▶ Instructions to follow
Each line of the material should be output exactly as shown.

------ Material to process ------

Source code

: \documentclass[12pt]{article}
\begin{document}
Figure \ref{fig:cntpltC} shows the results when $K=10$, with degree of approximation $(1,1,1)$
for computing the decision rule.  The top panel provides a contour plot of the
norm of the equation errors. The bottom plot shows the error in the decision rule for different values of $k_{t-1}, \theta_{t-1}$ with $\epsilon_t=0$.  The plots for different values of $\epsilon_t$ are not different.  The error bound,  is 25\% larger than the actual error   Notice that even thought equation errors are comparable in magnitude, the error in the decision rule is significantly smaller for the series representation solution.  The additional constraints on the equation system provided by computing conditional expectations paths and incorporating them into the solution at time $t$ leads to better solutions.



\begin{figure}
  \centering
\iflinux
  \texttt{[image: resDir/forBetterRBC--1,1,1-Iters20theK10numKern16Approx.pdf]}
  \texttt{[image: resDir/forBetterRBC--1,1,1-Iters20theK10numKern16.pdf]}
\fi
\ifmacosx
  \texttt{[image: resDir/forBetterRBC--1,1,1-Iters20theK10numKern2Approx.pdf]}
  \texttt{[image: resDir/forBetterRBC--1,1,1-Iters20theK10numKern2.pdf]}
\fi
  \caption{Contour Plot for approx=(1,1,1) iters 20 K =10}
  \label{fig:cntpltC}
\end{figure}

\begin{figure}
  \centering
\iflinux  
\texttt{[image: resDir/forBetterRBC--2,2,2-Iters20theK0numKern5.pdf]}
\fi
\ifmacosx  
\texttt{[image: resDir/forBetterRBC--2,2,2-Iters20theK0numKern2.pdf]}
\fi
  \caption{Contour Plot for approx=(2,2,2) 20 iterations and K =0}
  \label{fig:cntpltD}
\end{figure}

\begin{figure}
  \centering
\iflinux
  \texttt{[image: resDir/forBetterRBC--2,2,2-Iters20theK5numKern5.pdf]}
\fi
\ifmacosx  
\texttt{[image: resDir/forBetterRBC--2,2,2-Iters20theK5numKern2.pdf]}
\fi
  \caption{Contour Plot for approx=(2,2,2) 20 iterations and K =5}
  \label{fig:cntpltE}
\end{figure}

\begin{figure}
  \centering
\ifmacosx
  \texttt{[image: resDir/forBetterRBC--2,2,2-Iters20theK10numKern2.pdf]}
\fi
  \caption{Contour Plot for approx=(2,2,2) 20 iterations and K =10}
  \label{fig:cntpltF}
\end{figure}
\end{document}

------

▶ Solution below
Source code

: \documentclass[12pt]{article}
\begin{document}
Figure \ref{fig:cntpltC} shows the results when $K=10$, with degree of approximation $(1,1,1)$
for computing the decision rule.  The top panel provides a contour plot of the
norm of the equation errors. The bottom plot shows the error in the decision rule for different values of $k_{t-1}, \theta_{t-1}$ with $\epsilon_t=0$.  The plots for different values of $\epsilon_t$ are not different.  The error bound,  is 25\% larger than the actual error   Notice that even thought equation errors are comparable in magnitude, the error in the decision rule is significantly smaller for the series representation solution.  The additional constraints on the equation system provided by computing conditional expectations paths and incorporating them into the solution at time $t$ leads to better solutions.



\begin{figure}
  \centering
\iflinux
  \texttt{[image: resDir/forBetterRBC--1,1,1-Iters20theK10numKern16Approx.pdf]}
  \texttt{[image: resDir/forBetterRBC--1,1,1-Iters20theK10numKern16.pdf]}
\fi
\ifmacosx
  \texttt{[image: resDir/forBetterRBC--1,1,1-Iters20theK10numKern2Approx.pdf]}
  \texttt{[image: resDir/forBetterRBC--1,1,1-Iters20theK10numKern2.pdf]}
\fi
  \caption{Contour Plot for approx=(1,1,1) iters 20 K =10}
  \label{fig:cntpltC}
\end{figure}

\begin{figure}
  \centering
\iflinux  
\texttt{[image: resDir/forBetterRBC--2,2,2-Iters20theK0numKern5.pdf]}
\fi
\ifmacosx  
\texttt{[image: resDir/forBetterRBC--2,2,2-Iters20theK0numKern2.pdf]}
\fi
  \caption{Contour Plot for approx=(2,2,2) 20 iterations and K =0}
  \label{fig:cntpltD}
\end{figure}

\begin{figure}
  \centering
\iflinux
  \texttt{[image: resDir/forBetterRBC--2,2,2-Iters20theK5numKern5.pdf]}
\fi
\ifmacosx  
\texttt{[image: resDir/forBetterRBC--2,2,2-Iters20theK5numKern2.pdf]}
\fi
  \caption{Contour Plot for approx=(2,2,2) 20 iterations and K =5}
  \label{fig:cntpltE}
\end{figure}

\begin{figure}
  \centering
\ifmacosx
  \texttt{[image: resDir/forBetterRBC--2,2,2-Iters20theK10numKern2.pdf]}
\fi
  \caption{Contour Plot for approx=(2,2,2) 20 iterations and K =10}
  \label{fig:cntpltF}
\end{figure}
\end{document}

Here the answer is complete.